> [Your task] Search the data for the string "starting" and copy each line where it turns up.

Source records:
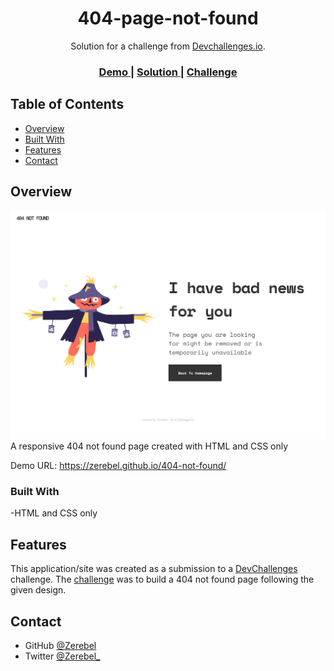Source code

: <!-- Please update value in the {}  -->

<h1 align="center">404-page-not-found</h1>

<div align="center">
   Solution for a challenge from  <a href="http://devchallenges.io" target="_blank">Devchallenges.io</a>.
</div>

<div align="center">
  <h3>
    <a href="https://zerebel.github.io/404-not-found/">
      Demo
    </a>
    <span> | </span>
    <a href="https://devchallenges.io/solutions/mizoKVR4AHLCFMLF9cEr">
      Solution
    </a>
    <span> | </span>
    <a href="https://devchallenges.io/challenges/wBunSb7FPrIepJZAg0sY">
      Challenge
    </a>
  </h3>
</div>

<!-- TABLE OF CONTENTS -->

## Table of Contents

- [Overview](#overview)
- [Built With](#built-with)
- [Features](#features)
- [Contact](#contact)

<!-- OVERVIEW -->

## Overview

![screenshot](laptop.png)
A responsive 404 not found page created with HTML and CSS only

Demo URL: https://zerebel.github.io/404-not-found/

### Built With

<!-- This section should list any major frameworks that you built your project using. Here are a few examples.-->

-HTML and CSS only

## Features

<!-- List the features of your application or follow the template. Don't share the figma file here :) -->

This application/site was created as a submission to a [DevChallenges](https://devchallenges.io/challenges) challenge. The [challenge](https://devchallenges.io/challenges/wBunSb7FPrIepJZAg0sY) was to build a 404 not found page following the given design.

## Contact

- GitHub [@Zerebel](https://github.com/Zerebel)
- Twitter [@Zerebel_](https://twitter.com/zerebel_)
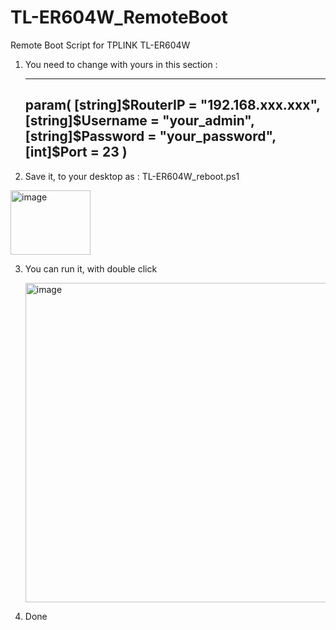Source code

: # TL-ER604W_RemoteBoot
Remote Boot Script for TPLINK TL-ER604W

1. You need to change with yours in this section :
  
      ---
      param(
          [string]$RouterIP = "192.168.xxx.xxx",
          [string]$Username = "your_admin",
          [string]$Password = "your_password",
          [int]$Port = 23
      )
      ---

2. Save it, to your desktop as : TL-ER604W_reboot.ps1

  <img width="128" height="103" alt="image" src="https://github.com/user-attachments/assets/46dbe801-73ef-4844-adb3-8ca78179c78b" />

3. You can run it, with double click

   <img width="580" height="511" alt="image" src="https://github.com/user-attachments/assets/c218b55c-66cd-4f05-aaae-2ba17498170c" />

4. Done
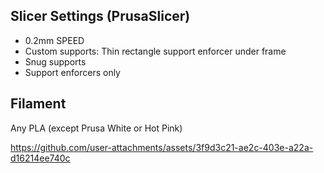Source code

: ## Slicer Settings (PrusaSlicer)
* 0.2mm SPEED
* Custom supports: Thin rectangle support enforcer under frame
* Snug supports
* Support enforcers only

## Filament
Any PLA (except Prusa White or Hot Pink)


https://github.com/user-attachments/assets/3f9d3c21-ae2c-403e-a22a-d16214ee740c


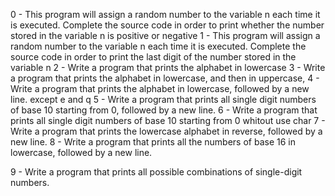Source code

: 0 - This program will assign a random number to the variable n each time it is executed. Complete the source code in order to print whether the number stored in the variable n is positive or negative
1 - This program will assign a random number to the variable n each time it is executed. Complete the source code in order to print the last digit of the number stored in the variable n
2 - Write a program that prints the alphabet in lowercase
3 - Write a program that prints the alphabet in lowercase, and then in uppercase,
4 - Write a program that prints the alphabet in lowercase, followed by a new line. except e and q
5 - Write a program that prints all single digit numbers of base 10 starting from 0, followed by a new line.
6 - Write a program that prints all single digit numbers of base 10 starting from 0 whitout use char
7  - Write a program that prints the lowercase alphabet in reverse, followed by a new line.
8  - Write a program that prints all the numbers of base 16 in lowercase, followed by a new line.

9 - Write a program that prints all possible combinations of single-digit numbers.
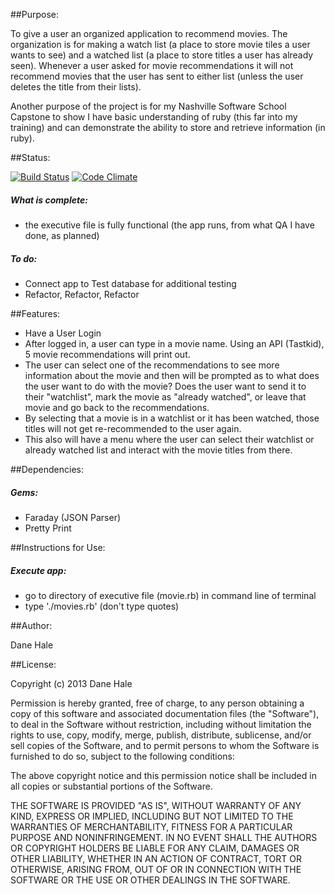 ##Purpose:

To give a user an organized application to recommend movies.  The organization is for making a watch list (a place to store movie tiles a user wants to see) and a watched list (a place to store titles a user has already seen).  Whenever a user asked for movie recommendations it will not recommend movies that the user has sent to either list (unless the user deletes the title from their lists).

Another purpose of the project is for my Nashville Software School Capstone to show I have basic understanding of ruby (this far into my training) and can demonstrate the ability to store and retrieve information (in ruby).




##Status:

[![Build Status](https://travis-ci.org/danehale0612/RubyMovieRecommendations.png)](https://travis-ci.org/danehale0612/RubyMovieRecommendations)
[![Code Climate](https://codeclimate.com/github/danehale0612/RubyMovieRecommendations.png)](https://codeclimate.com/github/danehale0612/RubyMovieRecommendations)


  <h5>What is complete:</h5>
  <ul>
    <li>the executive file is fully functional (the app runs, from what QA I have done, as planned)</li>
  </ul>
  
  <h5>To do:</h5>
  <ul>
    <li>Connect app to Test database for additional testing</li>
    <li>Refactor, Refactor, Refactor</li>
  </ul>



##Features:

<ul>

  <li>Have a User Login</li>

  <li>After logged in, a user can type in a movie name.  Using an API (Tastkid), 5 movie recommendations will print out.</li>

  <li>The user can select one of the recommendations to see more information about the movie and then will be prompted as to what does the user want to do with the movie?  Does the user want to send it to their "watchlist", mark the movie as "already watched", or leave that movie and go back to the recommendations.</li>

  <li>By selecting that a movie is in a watchlist or it has been watched, those titles will not get re-recommended to the user again.</li>

  <li>This also will have a menu where the user can select their watchlist or already watched list and interact with the movie titles from there.</li>

</ul>

##Dependencies:

  <h5>Gems:</h5>
  
  <ul>
   <li>Faraday (JSON Parser)</li>
   
   <li>Pretty Print</li>
  </ul>


##Instructions for Use:

<h5>Execute app:</h5>
<ul>
  <li>go to directory of executive file (movie.rb) in command line of terminal</li>

  <li>type './movies.rb' (don't type quotes)</li>
</ul>


##Author:

Dane Hale






##License:

Copyright (c) 2013 Dane Hale

Permission is hereby granted, free of charge, to any person obtaining a copy of this software and associated documentation files (the "Software"), to deal in the Software without restriction, including without limitation the rights to use, copy, modify, merge, publish, distribute, sublicense, and/or sell copies of the Software, and to permit persons to whom the Software is furnished to do so, subject to the following conditions:

The above copyright notice and this permission notice shall be included in all copies or substantial portions of the Software.

THE SOFTWARE IS PROVIDED "AS IS", WITHOUT WARRANTY OF ANY KIND, EXPRESS OR IMPLIED, INCLUDING BUT NOT LIMITED TO THE WARRANTIES OF MERCHANTABILITY, FITNESS FOR A PARTICULAR PURPOSE AND NONINFRINGEMENT. IN NO EVENT SHALL THE AUTHORS OR COPYRIGHT HOLDERS BE LIABLE FOR ANY CLAIM, DAMAGES OR OTHER LIABILITY, WHETHER IN AN ACTION OF CONTRACT, TORT OR OTHERWISE, ARISING FROM, OUT OF OR IN CONNECTION WITH THE SOFTWARE OR THE USE OR OTHER DEALINGS IN THE SOFTWARE.
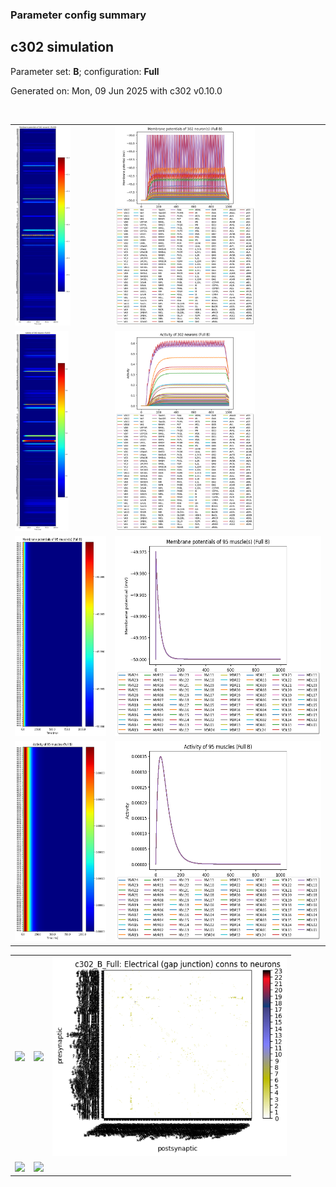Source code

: ### Parameter config summary 
<h2>c302 simulation</h2>
<p>Parameter set: <b>B</b>; configuration: <b>Full</b></p>
<p>Generated on: Mon, 09 Jun 2025 with c302 v0.10.0</p><br/>
<table>

<tr>
  <td><a href="images/neurons_B_Full.png"><img alt=" " src="images/neurons_B_Full.png" height="320"/></a></td>
  <td><a href="images/traces_neuron_Full_B.png"><img alt=" " src="images/traces_neuron_Full_B.png" height="320"/></a></td>
</tr>

<tr>
  <td><a href="images/neuron_activity_B_Full.png"><img alt=" " src="images/neuron_activity_B_Full.png" height="320"/></a></td>
  <td><a href="images/traces_neuron_activity_Full_B.png"><img alt=" " src="images/traces_neuron_activity_Full_B.png" height="320"/></a></td>
</tr>

<tr>
  <td><a href="images/muscles_B_Full.png"><img alt=" " src="images/muscles_B_Full.png" height="320"/></a></td>
  <td><a href="images/traces_muscles_Full_B.png"><img alt=" " src="images/traces_muscles_Full_B.png" height="320"/></a></td>
</tr>

<tr>
  <td><a href="images/muscle_activity_B_Full.png"><img alt=" " src="images/muscle_activity_B_Full.png" height="320"/></a></td>
  <td><a href="images/traces_muscles_activity_Full_B.png"><img alt=" " src="images/traces_muscles_activity_Full_B.png" height="320"/></a></td>
</tr>
</table>
<table>

<tr><td><a href="images/c302_B_Full_exc_to_neurons.png"><img alt=" " src="images/c302_B_Full_exc_to_neurons.png" height="320"/></a></td>

  <td><a href="images/c302_B_Full_inh_to_neurons.png"><img alt=" " src="images/c302_B_Full_inh_to_neurons.png" height="320"/></a></td>

  <td><a href="images/c302_B_Full_elec_neurons_neurons.png"><img alt=" " src="images/c302_B_Full_elec_neurons_neurons.png" height="320"/></a></td></tr>

<tr><td><a href="images/c302_B_Full_exc_to_muscles.png"><img alt=" " src="images/c302_B_Full_exc_to_muscles.png" height="320"/></a></td>

  <td><a href="images/c302_B_Full_inh_to_muscles.png"><img alt=" " src="images/c302_B_Full_inh_to_muscles.png" height="320"/></a></td></tr>
</table>
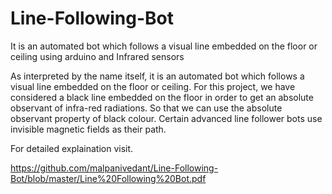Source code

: # Line-Following-Bot
It is an automated bot which follows a visual line embedded on the floor or ceiling using arduino and Infrared sensors


As interpreted by the name itself, it is an automated bot which follows a visual line embedded on the floor or ceiling. For this project, we have considered a black line embedded on the floor in order to get an absolute observant of infra-red radiations. So that we can use the absolute observant property of black colour. Certain advanced line follower bots use invisible magnetic fields as their path. 


For detailed explaination visit.

https://github.com/malpanivedant/Line-Following-Bot/blob/master/Line%20Following%20Bot.pdf
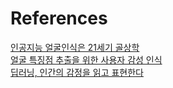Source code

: # References
[인공지능 얼굴인식은 21세기 골상학](https://www.hani.co.kr/arti/science/technology/993545.html)<br>
[얼굴 특징점 추출을 위한 사용자 감성 인식](https://www.koreascience.or.kr/article/JAKO201915061086666.pdf)<br>
[딥러닝, 인간의 감정을 읽고 표현한다](https://www.techm.kr/news/articleView.html?idxno=2182)<br>
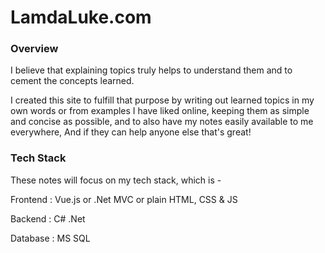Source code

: # LamdaLuke.com

### Overview
I believe that explaining topics truly helps to understand them and to cement the concepts learned.

I created this site to fulfill that purpose by writing out learned topics in my own words or from examples
I have liked online, keeping them as simple and concise as possible, and to also have my notes easily available
to me everywhere, And if they can help anyone else that's great!

### Tech Stack
These notes will focus on my tech stack, which is -

Frontend
: Vue.js  or .Net MVC or plain HTML, CSS & JS  

Backend
: C# .Net  

Database
: MS SQL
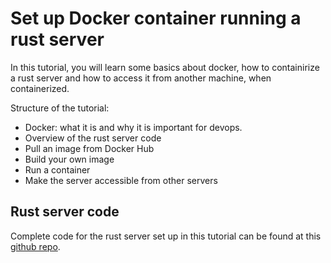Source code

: # Set up Docker container running a rust server

In this tutorial, you will learn some basics about docker, how to containirize a rust server and how to access it from another machine, when containerized.

Structure of the tutorial:
- Docker: what it is and why it is important for devops.
- Overview of the rust server code
- Pull an image from Docker Hub
- Build your own image
- Run a container
- Make the server accessible from other servers

## Rust server code
Complete code for the rust server set up in this tutorial can be found at this [github repo](https://github.com/joloev/DD2482-executable-tutorial).



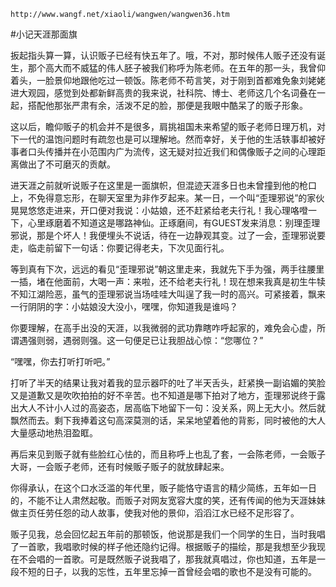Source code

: `http://www.wangf.net/xiaoli/wangwen/wangwen36.htm`

#小记天涯那面旗

扳起指头算一算，认识贩子已经有快五年了。哦，不对，那时候伟人贩子还没有诞生，那个高大而不威猛的伟人胚子被我们称呼为陈老师。在五年的那一头，我曾仰着头，一脸景仰地跟他吃过一顿饭。陈老师不苟言笑，对于刚到首都难免象刘姥姥进大观园，感觉到处都新鲜高贵的我来说，社科院、博士、老师这几个名词叠在一起，搭配他那张严肃有余，活泼不足的脸，那便是我眼中酷呆了的贩子形象。

这以后，瞻仰贩子的机会并不是很多，肩挑祖国未来希望的贩子老师日理万机，对下一代的温饱问题时有疏忽也是可以理解地。然而幸好，关于他的生活轶事却被好事者口头传播并在小范围内广为流传，这无疑对拉近我们和偶像贩子之间的心理距离做出了不可磨灭的贡献。

进天涯之前就听说贩子在这里是一面旗帜，但混迹天涯多日也未曾撞到他的枪口上，不免得意忘形，在聊天室里为非作歹起来。某一日，一个叫“歪理邪说”的家伙晃晃悠悠走进来，开口便对我说：小姑娘，还不赶紧给老夫行礼！我心理咯噔一下，心里琢磨着不知道这是哪路神仙。正琢磨间，有GUEST发来消息：别理歪理邪说，那是个坏人！我便埋头不说话，待在一边静观其变。过了一会，歪理邪说要走，临走前留下一句话：你要记得老夫，下次见面行礼。

等到真有下次，远远的看见“歪理邪说”朝这里走来，我就先下手为强，两手往腰里一插，堵在他面前，大喝一声：来啦，还不给老夫行礼！现在想来我真是初生牛犊不知江湖险恶，虽气的歪理邪说当场哇哇大叫逞了我一时的高兴。可紧接着，飘来一行阴阴的字：小姑娘没大没小，嘿嘿，你知道我是谁吗？

你要理解，在高手出没的天涯，以我微弱的武功靠瞎咋呼起家的，难免会心虚，所谓遇强则弱，遇弱则强。这一句便足已让我胆战心惊：“您哪位？”

“嘿嘿，你去打听打听吧。”

打听了半天的结果让我对着我的显示器吓的吐了半天舌头，赶紧换一副谄媚的笑脸又是道歉又是吹吹拍拍的好不辛苦。也不知道是哪下拍对了地方，歪理邪说终于露出大人不计小人过的高姿态，居高临下地留下一句：没关系，网上无大小。然后就飘然而去。剩下我捧着这句高深莫测的话，呆呆地望着他的背影，同时被他的大人大量感动地热泪盈眶。

再后来见到贩子就有些脸红心怯的，而且称呼上也乱了套，一会陈老师，一会贩子大哥，一会贩子老师，还有时候贩子贩子的就放肆起来。

你得承认，在这个口水泛滥的年代里，贩子能恪守语言的精少简练，五年如一日的，不能不让人肃然起敬。而贩子对网友宽容大度的笑，还有传闻的他为天涯妹妹做主页任劳任怨的动人故事，使我对他的景仰，滔滔江水已经不足形容了。

贩子见我，总会回忆起五年前的那顿饭，他说那是我们一个同学的生日，当时我唱了一首歌，我唱歌时候的样子他还隐约记得。根据贩子的描绘，那是我想至少我现在不会唱的一首歌。可是既然贩子说我唱了，那我就真唱过，你也知道，五年是一段不短的日子，以我的忘性，五年里忘掉一首曾经会唱的歌也不是没有可能的。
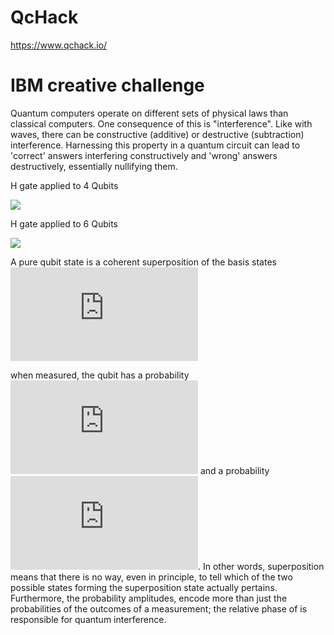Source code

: # QcHack
https://www.qchack.io/
# IBM creative challenge

Quantum computers operate on different sets of physical laws than classical computers. One consequence of this is "interference". Like with waves, there can be constructive (additive) or destructive (subtraction) interference. Harnessing this property in a quantum circuit can lead to 'correct' answers interfering constructively and 'wrong' answers destructively, essentially nullifying them.

H gate applied to 4 Qubits

![](https://github.com/ithar14/QCHack/blob/main/img/plot_4.png)

H gate applied to 6 Qubits

![](https://github.com/ithar14/QCHack/blob/main/img/plot_6.png)

A pure qubit state is a coherent superposition of the basis states
![](https://latex.codecogs.com/gif.latex?%5Cleft%7C%20%5CPsi%20%5Cright%3E%20%3D%20%5Calpha%20%5Cleft%7C%200%20%5Cright%3E%20&plus;%20%5Cbeta%20%5Cleft%7C%201%20%5Cright%3E) 

when measured, the qubit has a probability ![](https://latex.codecogs.com/gif.latex?%5Cleft%7C%20%5Calpha%5E%7B2%7D%5Cright%7C) and a probability ![](https://latex.codecogs.com/gif.latex?%5Cleft%7C%20%5Cbeta%5E%7B2%7D%5Cright%7C). In other words, superposition means that there is no way, even in principle, to tell which of the two possible states forming the superposition state actually pertains. Furthermore, the probability amplitudes, encode more than just the probabilities of the outcomes of a measurement; the relative phase of is responsible for quantum interference.
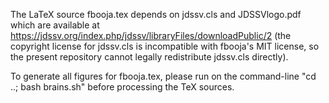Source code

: The LaTeX source fbooja.tex depends on jdssv.cls and JDSSVlogo.pdf which are
available at https://jdssv.org/index.php/jdssv/libraryFiles/downloadPublic/2
(the copyright license for jdssv.cls is incompatible with fbooja's MIT license,
so the present repository cannot legally redistribute jdssv.cls directly).

To generate all figures for fbooja.tex, please run on the command-line
"cd ..; bash brains.sh" before processing the TeX sources.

> [Exercise response]
5 - Write a program that prints all single digit numbers of base 10 starting from 0, followed by a new line.
6 - Write a program that prints all single digit numbers of base 10 starting from 0 whitout use char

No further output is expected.